Wednesday, January 21, 2026

Evaluation of my current life

Periodically, I need to just vent. I have decided to put together several posts for that very reason. I'm not just pushing myself to open up, but I'm actually willing to go beyond what I really think on a number of issues. This is one of these posts. Expect this to turn out as an incomprehensible irrational rant.

I periodically evaluate how my life is going. This is not a full evaluation. It's an acknowledgement of contradictions and frustrations that are pushing me to my limits.

I have been saying it for years. Given the opportunity, I could change the world. I have a number of ideas, and I have even been trying to document some of them. There are five areas in particular that I think I can make a difference, education, social networking, sports, news, and global relations.
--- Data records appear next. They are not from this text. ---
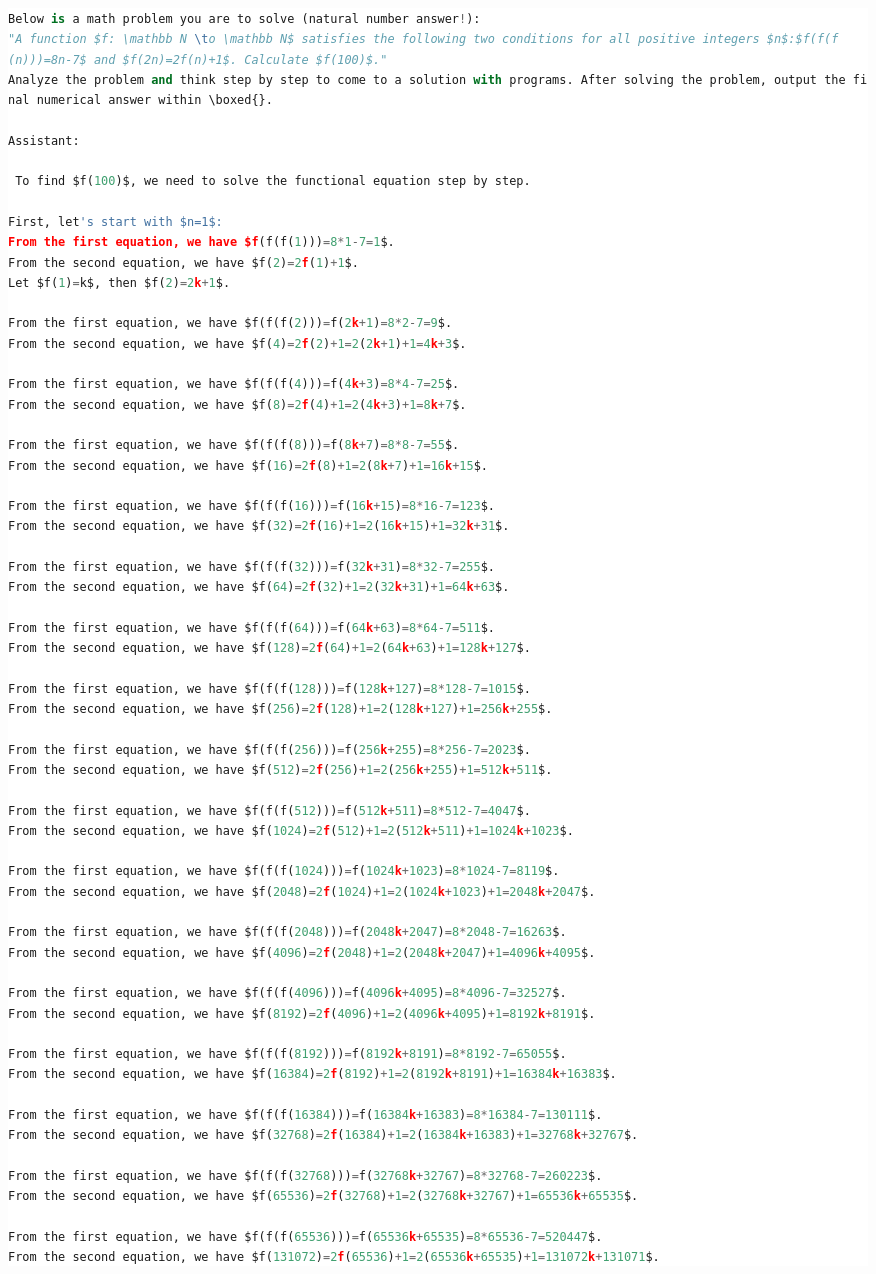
 ```python
Below is a math problem you are to solve (natural number answer!):
"A function $f: \mathbb N \to \mathbb N$ satisfies the following two conditions for all positive integers $n$:$f(f(f(n)))=8n-7$ and $f(2n)=2f(n)+1$. Calculate $f(100)$."
Analyze the problem and think step by step to come to a solution with programs. After solving the problem, output the final numerical answer within \boxed{}.

Assistant:

 To find $f(100)$, we need to solve the functional equation step by step. 

First, let's start with $n=1$:
From the first equation, we have $f(f(f(1)))=8*1-7=1$.
From the second equation, we have $f(2)=2f(1)+1$.
Let $f(1)=k$, then $f(2)=2k+1$.

From the first equation, we have $f(f(f(2)))=f(2k+1)=8*2-7=9$.
From the second equation, we have $f(4)=2f(2)+1=2(2k+1)+1=4k+3$.

From the first equation, we have $f(f(f(4)))=f(4k+3)=8*4-7=25$.
From the second equation, we have $f(8)=2f(4)+1=2(4k+3)+1=8k+7$.

From the first equation, we have $f(f(f(8)))=f(8k+7)=8*8-7=55$.
From the second equation, we have $f(16)=2f(8)+1=2(8k+7)+1=16k+15$.

From the first equation, we have $f(f(f(16)))=f(16k+15)=8*16-7=123$.
From the second equation, we have $f(32)=2f(16)+1=2(16k+15)+1=32k+31$.

From the first equation, we have $f(f(f(32)))=f(32k+31)=8*32-7=255$.
From the second equation, we have $f(64)=2f(32)+1=2(32k+31)+1=64k+63$.

From the first equation, we have $f(f(f(64)))=f(64k+63)=8*64-7=511$.
From the second equation, we have $f(128)=2f(64)+1=2(64k+63)+1=128k+127$.

From the first equation, we have $f(f(f(128)))=f(128k+127)=8*128-7=1015$.
From the second equation, we have $f(256)=2f(128)+1=2(128k+127)+1=256k+255$.

From the first equation, we have $f(f(f(256)))=f(256k+255)=8*256-7=2023$.
From the second equation, we have $f(512)=2f(256)+1=2(256k+255)+1=512k+511$.

From the first equation, we have $f(f(f(512)))=f(512k+511)=8*512-7=4047$.
From the second equation, we have $f(1024)=2f(512)+1=2(512k+511)+1=1024k+1023$.

From the first equation, we have $f(f(f(1024)))=f(1024k+1023)=8*1024-7=8119$.
From the second equation, we have $f(2048)=2f(1024)+1=2(1024k+1023)+1=2048k+2047$.

From the first equation, we have $f(f(f(2048)))=f(2048k+2047)=8*2048-7=16263$.
From the second equation, we have $f(4096)=2f(2048)+1=2(2048k+2047)+1=4096k+4095$.

From the first equation, we have $f(f(f(4096)))=f(4096k+4095)=8*4096-7=32527$.
From the second equation, we have $f(8192)=2f(4096)+1=2(4096k+4095)+1=8192k+8191$.

From the first equation, we have $f(f(f(8192)))=f(8192k+8191)=8*8192-7=65055$.
From the second equation, we have $f(16384)=2f(8192)+1=2(8192k+8191)+1=16384k+16383$.

From the first equation, we have $f(f(f(16384)))=f(16384k+16383)=8*16384-7=130111$.
From the second equation, we have $f(32768)=2f(16384)+1=2(16384k+16383)+1=32768k+32767$.

From the first equation, we have $f(f(f(32768)))=f(32768k+32767)=8*32768-7=260223$.
From the second equation, we have $f(65536)=2f(32768)+1=2(32768k+32767)+1=65536k+65535$.

From the first equation, we have $f(f(f(65536)))=f(65536k+65535)=8*65536-7=520447$.
From the second equation, we have $f(131072)=2f(65536)+1=2(65536k+65535)+1=131072k+131071$.

```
Recently, it has occurred to me that my shortcomings with writing means that my documentation is likely insufficient. If I don't want to lose any of my ideas, I have to pursue them myself. Even though I can't find a path to even one of them, I'm now feeling like I have to pursue all five.
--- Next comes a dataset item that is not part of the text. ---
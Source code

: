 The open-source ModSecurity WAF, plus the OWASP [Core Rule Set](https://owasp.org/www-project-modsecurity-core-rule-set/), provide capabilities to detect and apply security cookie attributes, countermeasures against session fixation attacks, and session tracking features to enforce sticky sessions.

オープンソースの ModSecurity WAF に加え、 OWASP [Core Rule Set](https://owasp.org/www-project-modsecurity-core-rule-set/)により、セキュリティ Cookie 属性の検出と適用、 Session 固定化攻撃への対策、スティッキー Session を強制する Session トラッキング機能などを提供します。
A lot of this can be tied to credentialism. In the modern world, we don't care one bit about who people are or what they have to offer. All we care about is what pieces of paper people have purchased. If there's any discrepancy at all between academic credentials and skill sets, opportunity will not match ability.

These credentials are not just about money. Some people don't fit that model. I happen to be in that group. I can't go to college. In fact, I view it as a certainty that I would lose the ability to contribute if I capitulated to a collegiate environment. If I pursued opportunity through credentials, I would lose the ability to contribute.

To make matters worse, I feel like I'm running out of time. I live a deceptively stressful lifestyle. Before too long, something has to give, although I can't be certain what that something is. What I can say with confidence is that I am not living a long life. There's a distinct possibility that I'm in my final years. Actually, I could be in my final days.

I need to make a difference, and this is something that I need now. Each day that passes is one less day to do what I need to do. I just can't find a path. Society is just too discriminatory and intolerant.